The next morning she tiptoes around behind ballooning personal boundaries, she can barely find the voice for Have a nice day, but then before her first espresso break Nola taps out an email for her accomplice. A couple more appointment possibilities. Gaylord proves likewise quick to make arrangements, both with the agency in the Hills and with the clearinghouse for under-the-table gigs. The following afternoon the two of them hit the highway, taking separate cars to a very different Barnes & Noble. A mall far upslope and inland, out where the Okies live. Still, the shelves hold the same chockablock narrative and the café sells the same milkshakes. It’s their best opportunity, if you ask the G-Lord, and the uneasy star of the show has to agree. Their best shot is to recreate the same conditions while steering clear of anyone who was there the first time.

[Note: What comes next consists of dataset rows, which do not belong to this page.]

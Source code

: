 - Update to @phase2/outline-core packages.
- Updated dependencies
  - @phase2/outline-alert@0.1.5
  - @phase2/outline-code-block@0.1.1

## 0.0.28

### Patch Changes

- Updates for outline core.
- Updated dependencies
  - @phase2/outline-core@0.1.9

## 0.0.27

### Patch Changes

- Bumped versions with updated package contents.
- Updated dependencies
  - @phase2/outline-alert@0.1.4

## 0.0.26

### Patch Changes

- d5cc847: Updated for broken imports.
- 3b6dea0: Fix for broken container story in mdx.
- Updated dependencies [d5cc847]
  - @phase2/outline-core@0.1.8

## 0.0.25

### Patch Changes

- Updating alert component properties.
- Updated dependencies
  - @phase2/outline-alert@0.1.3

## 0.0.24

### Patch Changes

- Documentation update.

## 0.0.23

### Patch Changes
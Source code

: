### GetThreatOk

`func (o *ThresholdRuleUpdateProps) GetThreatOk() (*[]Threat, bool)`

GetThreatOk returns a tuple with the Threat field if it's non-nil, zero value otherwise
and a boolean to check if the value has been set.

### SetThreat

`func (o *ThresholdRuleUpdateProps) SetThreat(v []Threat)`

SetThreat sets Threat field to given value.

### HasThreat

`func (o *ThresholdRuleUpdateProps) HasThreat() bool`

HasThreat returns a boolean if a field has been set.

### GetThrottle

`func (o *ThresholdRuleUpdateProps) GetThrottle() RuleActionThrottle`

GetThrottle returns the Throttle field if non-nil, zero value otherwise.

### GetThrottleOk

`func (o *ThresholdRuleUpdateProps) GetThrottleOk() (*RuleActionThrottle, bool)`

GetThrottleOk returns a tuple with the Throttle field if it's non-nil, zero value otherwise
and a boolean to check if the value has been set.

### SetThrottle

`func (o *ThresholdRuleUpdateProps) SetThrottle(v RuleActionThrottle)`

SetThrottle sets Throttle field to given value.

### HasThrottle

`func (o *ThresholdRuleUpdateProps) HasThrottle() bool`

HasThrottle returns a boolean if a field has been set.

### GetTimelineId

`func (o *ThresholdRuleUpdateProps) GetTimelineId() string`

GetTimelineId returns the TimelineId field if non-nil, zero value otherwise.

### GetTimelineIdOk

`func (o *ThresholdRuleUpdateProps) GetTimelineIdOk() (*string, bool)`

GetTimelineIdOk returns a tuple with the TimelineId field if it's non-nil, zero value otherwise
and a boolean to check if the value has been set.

Urban sprawl is itself a kind of magic, thinks our Good Witch in Black. Wherever the city seeps outward it turns to forking byways, to spirals and cul-de-sacs, its roads change name and number and create, finally, the sort of asphalt bayous that hold the potential for reinvention without end. Case in point, the latest chameleonic turn in her, umm, her cinematographer or whoever. Gaylord tools into the bookstore lot in, umm, a fully loaded Hummer. He claims he borrowed the wheels from a friend, but Nola’s been watching him for a while now, it’s been almost a year, and today at last she could’ve told him: Brother, the car’s the least of what you’re going to get away with. Brother, you’re fixing to steal yourself a whole ’nother life. This pretty young buck in his bling of a ride is going to grow up into a one-man showboat, a producer, a mogul—and multiple degrees of separation apart from his former Lady.